3. In a medium bowl beat together all the wet ingredients: mashed banana, brown sugar, buttermilk and egg. The mashed banana really needs to be mixed in well
4. Pour the wet ingredients into the dry ingredients and mix till just combined.
5. Scoop into muffin cups and bake for 20 to 25 minutes or until done.
Each muffin contains
180 Calories, 5 g Total fat, 1 g Sat Fat, 0 Trans Fat, 170 mg Sodium, 36 g Carbs, 6 g Fiber, 5 g Protein
Kid Friendly Wrap
1 large whole wheat soft tortilla
2 larges leaves of leaf lettuce
1 ½ oz (50 g) cooked leftover, chicken, or turkey, or roast beef, chopped (basically whatever type of meat you had the night before)

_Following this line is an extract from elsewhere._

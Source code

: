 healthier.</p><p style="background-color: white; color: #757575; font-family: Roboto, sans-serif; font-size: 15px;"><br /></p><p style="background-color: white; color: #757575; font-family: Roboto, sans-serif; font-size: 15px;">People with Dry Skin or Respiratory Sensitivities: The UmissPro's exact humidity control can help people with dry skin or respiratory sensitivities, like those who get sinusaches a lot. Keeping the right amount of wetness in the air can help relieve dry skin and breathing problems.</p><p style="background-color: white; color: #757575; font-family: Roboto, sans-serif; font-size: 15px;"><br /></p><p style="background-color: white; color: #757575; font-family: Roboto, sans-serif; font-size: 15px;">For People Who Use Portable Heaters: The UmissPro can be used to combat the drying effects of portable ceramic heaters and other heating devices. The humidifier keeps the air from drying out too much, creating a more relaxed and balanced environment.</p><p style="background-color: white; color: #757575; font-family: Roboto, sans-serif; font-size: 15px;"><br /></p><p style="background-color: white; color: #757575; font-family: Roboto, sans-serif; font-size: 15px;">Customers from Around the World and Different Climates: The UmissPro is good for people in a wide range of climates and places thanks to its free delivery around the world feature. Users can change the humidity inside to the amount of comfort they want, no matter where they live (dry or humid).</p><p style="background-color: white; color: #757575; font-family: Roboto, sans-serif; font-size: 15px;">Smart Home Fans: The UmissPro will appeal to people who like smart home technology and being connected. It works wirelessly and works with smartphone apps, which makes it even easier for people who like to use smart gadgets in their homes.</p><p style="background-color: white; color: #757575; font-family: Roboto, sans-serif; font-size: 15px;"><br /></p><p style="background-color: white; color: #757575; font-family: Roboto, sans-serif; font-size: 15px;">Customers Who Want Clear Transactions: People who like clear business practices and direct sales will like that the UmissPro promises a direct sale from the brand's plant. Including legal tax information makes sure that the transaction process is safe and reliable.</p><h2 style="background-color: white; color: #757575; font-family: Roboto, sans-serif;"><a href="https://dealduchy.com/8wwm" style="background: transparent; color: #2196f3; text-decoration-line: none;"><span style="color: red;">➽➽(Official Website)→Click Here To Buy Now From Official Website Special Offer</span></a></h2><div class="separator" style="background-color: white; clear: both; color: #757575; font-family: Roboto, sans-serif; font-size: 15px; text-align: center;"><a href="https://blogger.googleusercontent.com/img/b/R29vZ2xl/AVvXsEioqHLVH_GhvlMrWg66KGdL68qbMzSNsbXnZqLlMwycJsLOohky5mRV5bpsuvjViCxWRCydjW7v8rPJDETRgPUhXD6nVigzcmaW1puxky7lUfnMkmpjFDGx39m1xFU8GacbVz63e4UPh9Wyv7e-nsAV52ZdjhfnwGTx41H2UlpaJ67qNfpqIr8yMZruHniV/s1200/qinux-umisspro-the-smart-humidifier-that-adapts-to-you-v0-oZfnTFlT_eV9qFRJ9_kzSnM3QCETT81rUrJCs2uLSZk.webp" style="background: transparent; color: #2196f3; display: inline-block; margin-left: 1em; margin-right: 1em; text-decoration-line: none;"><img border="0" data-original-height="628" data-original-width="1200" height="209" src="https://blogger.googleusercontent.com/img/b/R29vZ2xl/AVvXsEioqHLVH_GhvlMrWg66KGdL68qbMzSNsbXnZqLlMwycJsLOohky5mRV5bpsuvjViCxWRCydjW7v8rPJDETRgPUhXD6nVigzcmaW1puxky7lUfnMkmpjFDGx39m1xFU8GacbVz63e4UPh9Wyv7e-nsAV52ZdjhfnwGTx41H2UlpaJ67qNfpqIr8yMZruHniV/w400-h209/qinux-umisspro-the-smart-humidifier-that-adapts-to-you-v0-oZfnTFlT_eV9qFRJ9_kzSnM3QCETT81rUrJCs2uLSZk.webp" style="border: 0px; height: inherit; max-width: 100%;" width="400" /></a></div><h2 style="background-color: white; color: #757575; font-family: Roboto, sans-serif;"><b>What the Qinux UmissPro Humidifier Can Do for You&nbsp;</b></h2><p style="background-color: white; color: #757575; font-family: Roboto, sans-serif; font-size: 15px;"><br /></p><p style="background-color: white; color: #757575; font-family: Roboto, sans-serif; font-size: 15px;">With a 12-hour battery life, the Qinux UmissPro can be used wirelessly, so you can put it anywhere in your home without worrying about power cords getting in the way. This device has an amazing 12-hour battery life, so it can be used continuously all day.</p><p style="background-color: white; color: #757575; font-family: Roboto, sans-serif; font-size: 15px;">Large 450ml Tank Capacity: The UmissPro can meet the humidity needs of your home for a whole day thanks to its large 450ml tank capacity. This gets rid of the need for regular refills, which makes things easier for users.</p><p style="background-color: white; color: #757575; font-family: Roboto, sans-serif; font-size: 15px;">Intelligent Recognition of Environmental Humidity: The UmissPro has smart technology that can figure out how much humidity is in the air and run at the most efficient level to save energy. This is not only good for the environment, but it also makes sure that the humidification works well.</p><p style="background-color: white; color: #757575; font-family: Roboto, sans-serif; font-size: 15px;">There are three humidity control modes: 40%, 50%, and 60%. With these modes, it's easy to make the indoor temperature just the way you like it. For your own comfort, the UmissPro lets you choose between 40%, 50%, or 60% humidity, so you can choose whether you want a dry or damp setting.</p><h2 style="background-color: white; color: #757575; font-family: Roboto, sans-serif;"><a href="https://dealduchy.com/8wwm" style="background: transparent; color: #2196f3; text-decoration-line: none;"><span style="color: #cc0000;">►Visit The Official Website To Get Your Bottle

2 tbsp (30 mL) low fat salad dressing, your child’s favourite most kids love Ranch, Italian, or Caesar
Lay 1 leaf of lettuce on top of the tortilla. Top with whatever protein you are using, pour on the salad dressing, lay the second leaf of lettuce on top, roll up tightly, and then wrap in plastic wrap. Can be prepared the night before.